6. Data subjects have the right to object to the processing of their personal data or revoke their consent for the processing.
Key Obligations for Business Owners under the Personal Data Protection System in Saudi Arabia:
• Displaying a privacy notice to visitors to notify them of using cookies to collect their data and obtaining their consent (implicit or explicit) for processing it.
• Appointing an individual responsible for data privacy protection.
• Implementing information security measures.
• Responding to data subjects’ requests regarding their personal data.
• Directly notifying any breaches of personal data.
• Protecting personal data when transferring it abroad.
• Managing contracts with processors and sub-processors (a processor being the company or entity processing personal data on behalf of and for the benefit of the controller).
Penalties in the event of non-compliance with the law
Due to the lack of compliance with the Personal Data Protection Law or any breach of its provisions, it can be significantly distressing for many individuals. According to the regulations and pursuant to Decision No. 35:
• “A penalty of imprisonment for up to two years or a maximum fine of 3 million Saudi Riyals shall be imposed on anyone who discloses sensitive data or publishes it in violation of the provisions of the law with the intent to harm the data owner or to achieve personal benefit.”
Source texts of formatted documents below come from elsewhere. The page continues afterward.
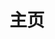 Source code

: ---
home: true
layout: BlogHome
icon: home
title: 主页
bgImage: https://pic.imgdb.cn/item/65dc6fb79f345e8d03721808.png
heroImage: https://pic.imgdb.cn/item/65dcc4f79f345e8d03838ce2.png
heroText: 蓝调城市
heroFullScreen: true
tagline: Cyber Cyan
projects:
  - icon: circle-play
    name: B站缓存转换工具
    desc: 将安卓app的缓存文件转换为视频和外挂弹幕
    link: https://blog.bckun.top/posts/%E5%B0%86%E4%BD%A0%E7%94%A8%E6%89%8B%E6%9C%BA%E7%BC%93%E5%AD%98%E7%9A%84B%E7%AB%99%E8%A7%86%E9%A2%91%E8%BD%AC%E6%8D%A2%E4%B8%BAmp4%E5%92%8Cass%E5%BC%B9%E5%B9%95.html

  - icon: link
    name: Heaven Burn Red
    desc: key社联合出品，麻枝准监督的手游
    link: https://heaven-burns-red.com/

  - icon: book
    name: 《回忆 · 梦 · 思考 —— 荣格自传》
    desc: 荣格心理学
    link: https://book.douban.com/subject/1981608/

  - icon: link
    name: PC426
    desc: 学会思考，停止盲从
    link: https://pc426.com/


footer: 苏ICP备20018654号-1
---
• In matters not explicitly addressed in Article 35 of the law, without prejudice to any stricter penalty stipulated in another regulation, a warning or a fine not exceeding 5 million Riyals shall be imposed on any entity that violates the provisions of the law or regulations. The fine shall be doubled in case of repeated violations.
• Anyone who contravenes the provisions of Article 29 of the law, which stipulates that “the transfer of personal data outside the Kingdom or disclosure to entities outside the Kingdom is not permissible except in compliance with an agreement where the Kingdom is a party, or to serve the interests of the Kingdom, or for other purposes as determined by the regulations,” shall be punished by imprisonment for a period not exceeding one year or a fine not exceeding 1 million Riyals, or both.
Conditions and Controls for the Transfer of Personal Data Outside the Kingdom of Saudi Arabia:
1. The transfer or disclosure shall not compromise national security or vital interests of the Kingdom.
2. Providing sufficient guarantees to preserve the personal data to be transferred or disclosed and its confidentiality, ensuring that the standards for data protection are not less than those specified in the law and regulations.
3. Limiting the transfer or disclosure to the minimum necessary personal data required.
4. Obtaining approval from the competent authority (as determined by a decision of the Council of Ministers) for the transfer or disclosure according to what the regulations specify.
5. Except for the condition stated in paragraph (1) of this article, the competent authority may, on a case-by-case basis, exempt the controller from complying with any of the aforementioned conditions, if it is determined, solely or in conjunction with other authorities, that the personal data will have an acceptable level of protection outside the Kingdom and if such data are not sensitive.
Can the data processor send marketing or awareness materials?
No, the data processor shall not be allowed to use personal means of communication, such as sending informative emails or marketing text messages to the data subject except under the following conditions:
• Obtaining consent from the targeted recipient to send these materials.
• Providing a clear mechanism by the sender that enables the targeted recipient to express their desire to opt-out from receiving such materials.
Exceptions to this include awareness materials sent by public entities.